Palermo is a hard city to categorize. Our first impressions of the city on a Sunday afternoon were very positive. If a million plus people live in Palermo, at least half of them were out doing the passiegetta, the long, slow stroll Italians everywhere do to see and be seen. Palermo closes one of its main streets, Via Marqueda,  to traffic for a kilometer or more. Just pedestrians, and a random bike or Vespa or two.  


Groups of teenagers, elderly couples, families with strollers.  Folks walking their dogs.  About every block or so a street musician, including a skinny blond singing Elvis’s greatest hits. Lively and crowded, it reminded me of a carnival or street fair.   

 
Monday morning showed a more subdued town and much more of the dust and grit Palermo is famed for. The old historic part of town is relatively small and imminently walkable. But Palermo is not a provincial Rome, despite the Roman, Norman, and Arab history. There doesn’t seem to be separate sections of town — either a “good” or tourist, or run down neighborhoods. All are mingled together. We wandered from one street corner to another, never knowing what we would find around the bend — derelict buildings, a street of cafes, or a magnificent palazzo or church, or kids playing.

 

We had heard Palermo described as the litter capital of Europe. And while we saw a few informal garbage dumps in the countryside, and some dried up fountains were used as garbage receptacles, the capital didn’t strike us as any more littered than any other densely packed city.  In fact, better than some we’d seen. More graffiti perhaps.   

The piazza around the opera house seemed to be the center of the city and a hotbed of activity. Prince Albert of Monaco arrived one afternoon with an entourage and a long motorcade. The next day, protestors assembled, complete with Sicilian flags, banners and a sound system on a shopping cart. We took a lot of pictures. Speculated about the issue. Sicilian independence? Anti mafia? Political party march? 


Finally, we asked a young woman and she explained it was an environmental protest — objecting to the burning of garbage by the local provincial government. Okay. Would never have guessed that. There were almost more police than protesters. And plenty of police cars and paddy wagons for hauling away unruly enviros. Never saw anything to justify the concern. 

This city was heavily bombed during World War II. Signs marking how historic buildings were damaged & repaired only referred to the war by date, “heavily damaged by bombs in 1943….”.  As a result baroque era churches or seventeenth century buildings stand next to modern boxy apartment complexes.  We saw several signs posted in storefront windows, saying “No Mafia” plus there are a couple shops that only sell local goods & foods produced by folks who won’t pay protection money.


Of course, aside from what we’ve read, and most of that says the mafia has been marginalized, we’ve seen no indication of any criminal activity. Except as we snapped pictures in front of a grand local municipal building, an old guy walked past us and said very clearly to us,  “Palazzo di Mafia”.

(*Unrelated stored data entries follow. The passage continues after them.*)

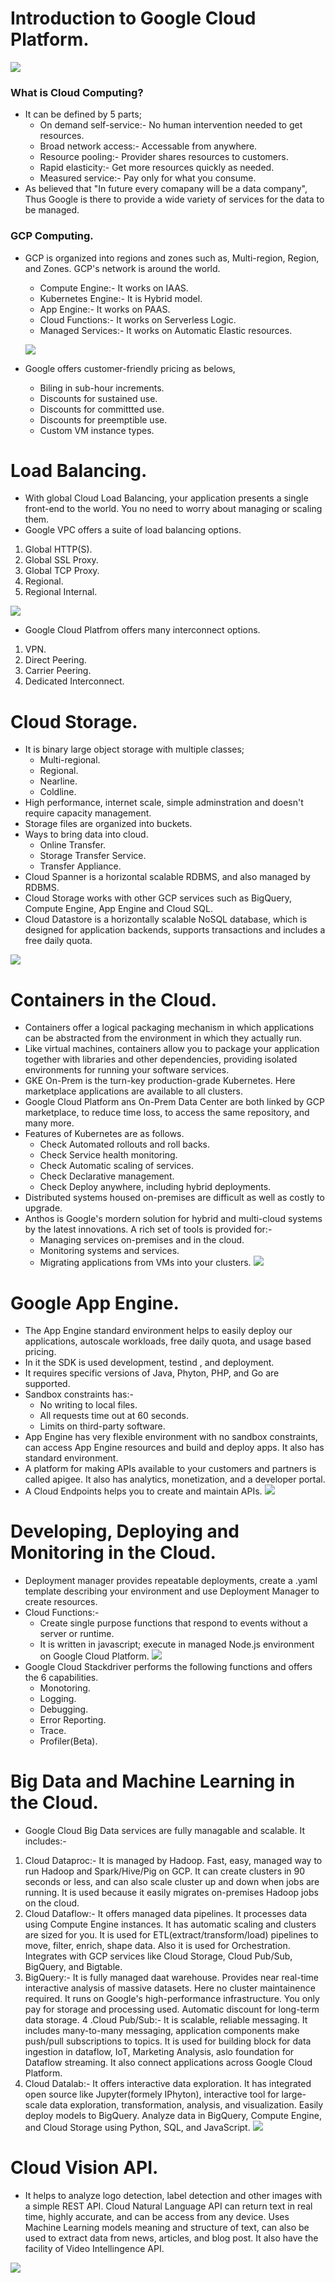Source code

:# Introduction to Google Cloud Platform.
![](https://www.eweek.com/imagesvr_ez/b2bezp/2018/07/1088GoogleCloud.jpg?alias=article_hero)
### What is Cloud Computing?
- It can be defined by 5 parts;
  - On demand self-service:- No human intervention needed to get resources.
  - Broad network access:- Accessable from anywhere.
  - Resource pooling:- Provider shares resources to customers. 
  - Rapid elasticity:- Get more resources quickly as needed. 
  - Measured service:- Pay only for what you consume. 
-  As believed that "In future every comapany will be a data company", Thus Google is there to provide a wide variety of services for the data to be managed. 

### GCP Computing.
- GCP is organized into regions and zones such as, Multi-region, Region, and Zones. GCP's network is around the world.
  - Compute Engine:- It works on IAAS.
  - Kubernetes Engine:- It is Hybrid model.
  - App Engine:- It works on PAAS.
  - Cloud Functions:- It works on Serverless Logic.
  - Managed Services:- It works on Automatic Elastic resources.
  
  ![](https://s3-ap-southeast-1.amazonaws.com/spaculus/cdns/images/google-cloud-img.jpg)
  
- Google offers customer-friendly pricing as belows,
  - Biling in sub-hour increments.
  - Discounts for sustained use.
  - Discounts for committted use.
  - Discounts for preemptible use.
  - Custom VM instance types.
 
# Load Balancing. 
- With global Cloud Load Balancing, your application presents a single front-end to the world. You no need to worry about managing or scaling them.
- Google VPC offers a suite of load balancing options.
1. Global HTTP(S).
2. Global SSL Proxy.
3. Global TCP Proxy.
4. Regional.
5. Regional Internal.

![](https://cloud.google.com/load-balancing/images/ilb-l7-tiers.svg)

- Google Cloud Platfrom offers many interconnect options.
1. VPN.
2. Direct Peering.
3. Carrier Peering.
4. Dedicated Interconnect.

# Cloud Storage.
- It is binary large object storage with multiple classes;
  - Multi-regional.
  - Regional.
  - Nearline.
  - Coldline.
- High performance, internet scale, simple adminstration and doesn't require capacity management.
- Storage files are organized into buckets.
- Ways to bring data into cloud.
  - Online Transfer.
  - Storage Transfer Service.
  - Transfer Appliance.
- Cloud Spanner is a horizontal scalable RDBMS, and also managed by RDBMS.
- Cloud Storage works with other GCP services such as BigQuery, Compute Engine, App Engine and Cloud SQL.
- Cloud Datastore is a horizontally scalable NoSQL database, which is designed for application backends, supports transactions and includes a free daily quota.

![](https://img.favpng.com/11/10/13/google-cloud-platform-cloud-computing-google-search-google-storage-cloud-storage-png-favpng-4Dfdcj6VwLBdcGHcPAXxZY61T.jpg)

# Containers in the Cloud.
- Containers offer a logical packaging mechanism in which applications can be abstracted from the environment in which they actually run.
- Like virtual machines, containers allow you to package your application together with libraries and other dependencies, providing isolated environments for running your software services. 
- GKE On-Prem is the turn-key production-grade Kubernetes. Here marketplace applications are available to all clusters.
- Google Cloud Platform ans On-Prem Data Center are both linked by GCP marketplace, to reduce time loss, to access the same repository, and many more.
- Features of Kubernetes are as follows.
  - Check Automated rollouts and roll backs.
  - Check Service health monitoring.
  - Check Automatic scaling of services.
  - Check Declarative management.
  - Check Deploy anywhere, including hybrid deployments.
- Distributed systems housed on-premises are difficult as well as costly to upgrade.
- Anthos is Google's mordern solution for hybrid and multi-cloud systems by the latest innovations. A rich set of tools is provided for:-
  - Managing services on-premises and in the cloud.
  - Monitoring systems and services.
  - Migrating applications from VMs into your clusters.
  ![](https://www.webopedia.com/imagesvr_ce/6603/google-container-engine.jpg)
  
# Google App Engine.
- The App Engine standard environment helps to easily deploy our applications, autoscale workloads, free daily quota, and usage based pricing.
- In it the SDK is used development, testind , and deployment.
- It requires specific versions of Java, Phyton, PHP, and Go are supported.
- Sandbox constraints has:-
  - No writing to local files.
  - All requests time out at 60 seconds.
  - Limits on third-party software.
- App Engine has very flexible environment with no sandbox constraints, can access App Engine resources and build and deploy apps. It also has standard environment. 
- A platform for making APIs available to your customers and partners is called apigee. It also has analytics, monetization, and a developer portal.
- A Cloud Endpoints helps you to create and maintain APIs.
![](https://miro.medium.com/max/2944/1*UGDwL8wVGWX3pYuYFai_eQ.png)

# Developing, Deploying and Monitoring in the Cloud.
- Deployment manager provides repeatable deployments, create a .yaml template describing your environment and use Deployment Manager to create resources.
- Cloud Functions:-
  - Create single purpose functions that respond to events without a server or runtime.
  - It is written in javascript; execute in managed Node.js environment on Google Cloud Platform.
  ![](https://cloud.google.com/solutions/images/deploying-production-ready-gitlab-on-gke-architecture.png)
- Google Cloud Stackdriver performs the following functions and offers the 6 capabilities.
  - Monotoring.
  - Logging.
  - Debugging.
  - Error Reporting.
  - Trace.
  - Profiler(Beta).
  
# Big Data and Machine Learning in the Cloud.
- Google Cloud Big Data services are fully managable and scalable. It includes:-
1. Cloud Dataproc:- It is managed by Hadoop. Fast, easy, managed way to run Hadoop and Spark/Hive/Pig on GCP. It can create clusters in 90 seconds or less, and can also scale cluster up and down when jobs are running. It is used because it easily migrates on-premises Hadoop jobs on the cloud. 
2. Cloud Dataflow:- It offers managed data pipelines. It processes data using Compute Engine instances. It has automatic scaling and clusters are sized for you. It is used for ETL(extract/transform/load) pipelines to move, filter, enrich, shape data. Also it is used for Orchestration. Integrates with GCP services like Cloud Storage, Cloud Pub/Sub, BigQuery, and Bigtable.
3. BigQuery:- It is fully managed daat warehouse. Provides near real-time interactive analysis of massive datasets. Here no cluster maintainence required. It runs on Google's high-performance infrastructure. You only pay for storage and processing used. Automatic discount for long-term data storage.
4 .Cloud Pub/Sub:- It is scalable, reliable messaging. It includes many-to-many messaging, application components make push/pull subscriptions to topics. It is used for building block for data ingestion in dataflow, IoT, Marketing Analysis, aslo foundation for Dataflow streaming. It also connect applications across Google Cloud Platform. 
5. Cloud Datalab:- It offers interactive data exploration. It has integrated open source like Jupyter(formely IPhyton), interactive tool for large-scale data exploration, transformation, analysis, and visualization. Easily deploy models to BigQuery. Analyze data in BigQuery, Compute Engine, and Cloud Storage using Python, SQL, and JavaScript.
![](https://image.slidesharecdn.com/googlecloudmachinelearning-170106083451/95/google-cloud-machine-learning-25-638.jpg?cb=1483693129)

# Cloud Vision API.
- It helps to analyze logo detection, label detection and other images with a simple REST API. Cloud Natural Language API can return text in real time, highly accurate, and can be access from any device. Uses Machine Learning models meaning and structure of text, can also be used to extract data from news, articles, and blog post. It also have the facility of Video Intellingence API. 

![](https://cloud.google.com/images/products/vision/image-search.svg)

The streets markets in Palermo are pure Sicilian. Hawkers shouting they offer the best fish in Sicily or the freshest produce in Palermo.  Swordfish, squid, lobster, eels, beef sides, pigs’ heads, every kind of sausage and cheese, tomatoes, summer squash and green cauliflower, olives, spices, and much more.  The air smelled of the fish, but also curry, citrus and spices.


Messy, crowded and loud. But filled with more locals than tourists, the markets clearly are part of life here in Palermo and the other bigger cities of Sicily.  Of course, there are grocery stores, mini-marts, too.  But in small towns like Trapani, we saw residents buying their produce & fresh fish off trucks stationed around the city.  Or the fish was sold out of a wooden box on the back of a bike as we saw in Cefalu.  


Outside the historic district, Palermo may be a very different place, just as the suburbs differ from the hearts of Rome and Paris.  Old Palermo is a mixed bag, but definitely worth a visit.